■ **WHAT THE TASK ASKS**: Show every line of the data below that includes the word "filters".

___ EXERCISE DATA

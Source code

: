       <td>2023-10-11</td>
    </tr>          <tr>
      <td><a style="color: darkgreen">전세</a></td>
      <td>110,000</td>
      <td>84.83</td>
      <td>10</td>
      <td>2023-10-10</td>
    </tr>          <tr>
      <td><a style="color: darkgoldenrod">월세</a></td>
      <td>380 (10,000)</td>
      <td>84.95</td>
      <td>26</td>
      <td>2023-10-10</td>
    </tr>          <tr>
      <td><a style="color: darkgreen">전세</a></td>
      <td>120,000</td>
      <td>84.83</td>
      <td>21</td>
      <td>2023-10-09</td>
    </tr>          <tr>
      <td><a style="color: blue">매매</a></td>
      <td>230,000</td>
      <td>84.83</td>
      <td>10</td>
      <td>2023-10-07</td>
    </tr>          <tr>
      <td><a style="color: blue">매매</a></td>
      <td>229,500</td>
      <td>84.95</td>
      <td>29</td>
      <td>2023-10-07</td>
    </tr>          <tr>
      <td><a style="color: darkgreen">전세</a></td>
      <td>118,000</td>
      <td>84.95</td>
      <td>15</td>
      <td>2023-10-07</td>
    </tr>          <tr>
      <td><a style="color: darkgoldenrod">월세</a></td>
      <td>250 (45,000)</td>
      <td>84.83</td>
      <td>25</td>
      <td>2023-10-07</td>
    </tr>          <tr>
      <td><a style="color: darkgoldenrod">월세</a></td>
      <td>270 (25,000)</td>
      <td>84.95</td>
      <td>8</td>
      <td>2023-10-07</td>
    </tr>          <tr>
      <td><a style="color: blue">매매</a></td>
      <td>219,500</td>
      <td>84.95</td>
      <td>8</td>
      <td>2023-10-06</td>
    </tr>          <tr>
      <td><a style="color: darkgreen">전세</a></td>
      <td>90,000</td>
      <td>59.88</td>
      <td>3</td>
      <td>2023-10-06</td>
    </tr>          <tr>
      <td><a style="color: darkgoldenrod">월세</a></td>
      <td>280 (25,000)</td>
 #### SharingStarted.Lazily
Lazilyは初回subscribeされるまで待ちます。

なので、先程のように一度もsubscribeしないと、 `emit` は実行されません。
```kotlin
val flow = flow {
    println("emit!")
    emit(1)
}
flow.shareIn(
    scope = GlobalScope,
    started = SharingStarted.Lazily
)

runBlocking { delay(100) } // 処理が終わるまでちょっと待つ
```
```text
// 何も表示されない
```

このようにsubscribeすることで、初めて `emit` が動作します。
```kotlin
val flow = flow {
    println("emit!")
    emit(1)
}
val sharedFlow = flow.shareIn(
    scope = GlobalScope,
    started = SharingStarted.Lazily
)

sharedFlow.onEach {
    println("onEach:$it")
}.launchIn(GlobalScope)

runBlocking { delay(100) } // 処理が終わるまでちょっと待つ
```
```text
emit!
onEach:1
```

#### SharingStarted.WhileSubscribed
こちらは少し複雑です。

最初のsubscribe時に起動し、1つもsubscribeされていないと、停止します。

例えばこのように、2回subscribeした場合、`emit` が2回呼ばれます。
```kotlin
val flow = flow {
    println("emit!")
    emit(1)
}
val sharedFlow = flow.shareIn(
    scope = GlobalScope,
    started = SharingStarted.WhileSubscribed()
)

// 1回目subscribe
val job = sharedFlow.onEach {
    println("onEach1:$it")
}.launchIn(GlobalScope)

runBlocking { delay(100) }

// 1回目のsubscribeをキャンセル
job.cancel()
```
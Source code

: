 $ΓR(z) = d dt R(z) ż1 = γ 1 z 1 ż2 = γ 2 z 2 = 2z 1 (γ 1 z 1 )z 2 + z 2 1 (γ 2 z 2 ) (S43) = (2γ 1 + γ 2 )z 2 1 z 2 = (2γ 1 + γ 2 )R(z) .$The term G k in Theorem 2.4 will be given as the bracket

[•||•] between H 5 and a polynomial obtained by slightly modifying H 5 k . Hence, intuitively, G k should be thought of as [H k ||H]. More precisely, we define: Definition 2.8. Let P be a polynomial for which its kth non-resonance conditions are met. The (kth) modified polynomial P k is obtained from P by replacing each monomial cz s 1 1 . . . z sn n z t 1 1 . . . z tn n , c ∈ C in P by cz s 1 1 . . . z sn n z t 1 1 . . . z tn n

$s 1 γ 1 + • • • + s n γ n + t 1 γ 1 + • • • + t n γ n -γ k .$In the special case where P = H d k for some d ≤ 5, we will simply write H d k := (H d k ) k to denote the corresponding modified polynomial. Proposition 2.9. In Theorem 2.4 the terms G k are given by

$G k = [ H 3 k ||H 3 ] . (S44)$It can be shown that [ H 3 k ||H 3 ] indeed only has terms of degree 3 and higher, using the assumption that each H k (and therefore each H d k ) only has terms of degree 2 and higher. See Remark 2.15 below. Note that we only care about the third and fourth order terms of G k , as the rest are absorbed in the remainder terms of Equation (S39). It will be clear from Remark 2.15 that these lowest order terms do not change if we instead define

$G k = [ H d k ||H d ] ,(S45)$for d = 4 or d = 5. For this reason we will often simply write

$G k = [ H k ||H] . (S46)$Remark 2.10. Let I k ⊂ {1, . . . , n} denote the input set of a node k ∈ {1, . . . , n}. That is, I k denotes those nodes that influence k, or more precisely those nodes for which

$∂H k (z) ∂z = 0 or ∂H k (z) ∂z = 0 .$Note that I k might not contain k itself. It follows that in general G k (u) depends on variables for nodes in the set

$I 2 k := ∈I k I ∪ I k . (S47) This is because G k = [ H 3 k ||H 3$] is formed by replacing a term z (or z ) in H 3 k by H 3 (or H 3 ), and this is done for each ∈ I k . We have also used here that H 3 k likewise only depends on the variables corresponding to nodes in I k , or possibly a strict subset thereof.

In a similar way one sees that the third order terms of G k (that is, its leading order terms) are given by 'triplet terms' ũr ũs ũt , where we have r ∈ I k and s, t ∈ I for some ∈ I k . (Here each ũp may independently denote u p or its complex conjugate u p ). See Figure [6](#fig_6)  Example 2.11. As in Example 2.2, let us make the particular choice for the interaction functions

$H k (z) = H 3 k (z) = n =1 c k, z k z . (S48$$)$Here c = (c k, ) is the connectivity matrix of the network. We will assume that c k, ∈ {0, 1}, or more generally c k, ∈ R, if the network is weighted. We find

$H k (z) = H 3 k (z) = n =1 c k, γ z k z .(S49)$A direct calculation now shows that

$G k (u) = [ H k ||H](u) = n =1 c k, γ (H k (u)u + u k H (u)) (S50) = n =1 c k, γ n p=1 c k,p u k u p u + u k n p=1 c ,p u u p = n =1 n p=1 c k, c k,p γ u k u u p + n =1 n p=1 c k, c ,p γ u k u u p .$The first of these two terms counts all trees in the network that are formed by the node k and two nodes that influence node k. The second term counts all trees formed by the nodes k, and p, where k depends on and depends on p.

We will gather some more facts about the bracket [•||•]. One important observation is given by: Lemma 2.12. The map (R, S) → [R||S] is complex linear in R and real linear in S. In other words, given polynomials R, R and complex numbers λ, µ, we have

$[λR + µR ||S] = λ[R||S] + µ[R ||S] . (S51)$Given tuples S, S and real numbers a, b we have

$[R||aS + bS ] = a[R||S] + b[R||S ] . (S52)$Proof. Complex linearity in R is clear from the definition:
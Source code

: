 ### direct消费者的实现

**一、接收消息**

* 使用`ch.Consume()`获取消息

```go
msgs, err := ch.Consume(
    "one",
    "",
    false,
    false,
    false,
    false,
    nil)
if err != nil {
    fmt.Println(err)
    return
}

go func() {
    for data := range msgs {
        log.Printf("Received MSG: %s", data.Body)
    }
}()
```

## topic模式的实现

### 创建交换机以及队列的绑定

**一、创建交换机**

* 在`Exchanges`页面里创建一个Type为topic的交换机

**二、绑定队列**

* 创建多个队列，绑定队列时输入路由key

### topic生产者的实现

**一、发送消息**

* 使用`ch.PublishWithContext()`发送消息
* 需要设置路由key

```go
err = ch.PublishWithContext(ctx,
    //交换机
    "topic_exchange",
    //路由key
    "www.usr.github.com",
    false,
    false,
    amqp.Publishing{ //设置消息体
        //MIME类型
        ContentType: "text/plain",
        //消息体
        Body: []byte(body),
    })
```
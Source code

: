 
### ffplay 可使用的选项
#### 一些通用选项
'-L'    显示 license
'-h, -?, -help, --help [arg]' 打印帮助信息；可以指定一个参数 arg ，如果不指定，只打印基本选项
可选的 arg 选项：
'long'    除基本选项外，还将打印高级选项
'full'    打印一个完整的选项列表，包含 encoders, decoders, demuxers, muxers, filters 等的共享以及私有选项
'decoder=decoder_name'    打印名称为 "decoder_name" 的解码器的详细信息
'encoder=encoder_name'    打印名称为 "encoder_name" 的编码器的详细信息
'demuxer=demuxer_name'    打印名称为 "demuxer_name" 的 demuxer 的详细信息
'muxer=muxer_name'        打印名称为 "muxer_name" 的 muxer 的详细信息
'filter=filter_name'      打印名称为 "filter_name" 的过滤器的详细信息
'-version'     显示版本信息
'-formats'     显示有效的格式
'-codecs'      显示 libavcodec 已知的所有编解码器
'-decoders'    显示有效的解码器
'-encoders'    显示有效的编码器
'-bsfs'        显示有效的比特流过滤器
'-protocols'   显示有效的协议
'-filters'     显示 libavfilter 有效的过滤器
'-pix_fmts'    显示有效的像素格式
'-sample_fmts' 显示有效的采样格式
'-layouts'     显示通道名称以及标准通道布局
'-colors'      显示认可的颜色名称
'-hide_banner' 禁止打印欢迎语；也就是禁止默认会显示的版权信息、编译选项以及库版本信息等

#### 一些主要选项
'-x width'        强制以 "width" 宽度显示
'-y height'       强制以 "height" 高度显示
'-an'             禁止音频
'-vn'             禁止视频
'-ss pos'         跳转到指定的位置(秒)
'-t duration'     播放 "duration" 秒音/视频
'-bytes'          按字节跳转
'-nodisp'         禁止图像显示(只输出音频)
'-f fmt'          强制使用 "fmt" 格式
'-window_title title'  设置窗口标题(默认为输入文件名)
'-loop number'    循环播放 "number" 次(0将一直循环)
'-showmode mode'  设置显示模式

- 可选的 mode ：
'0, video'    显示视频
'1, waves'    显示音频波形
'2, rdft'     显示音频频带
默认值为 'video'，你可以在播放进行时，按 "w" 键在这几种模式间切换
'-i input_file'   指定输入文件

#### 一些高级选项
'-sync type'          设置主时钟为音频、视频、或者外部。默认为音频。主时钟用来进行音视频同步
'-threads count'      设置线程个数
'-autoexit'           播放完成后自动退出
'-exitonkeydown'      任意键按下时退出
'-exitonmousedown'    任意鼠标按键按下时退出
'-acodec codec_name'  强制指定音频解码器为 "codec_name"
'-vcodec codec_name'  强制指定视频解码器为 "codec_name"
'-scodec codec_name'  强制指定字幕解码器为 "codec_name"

______

■ **RESPONSE FOR THIS EXERCISE**:
'full'    打印一个完整的选项列表，包含 encoders, decoders, demuxers, muxers, filters 等的共享以及私有选项
'-filters'     显示 libavfilter 有效的过滤器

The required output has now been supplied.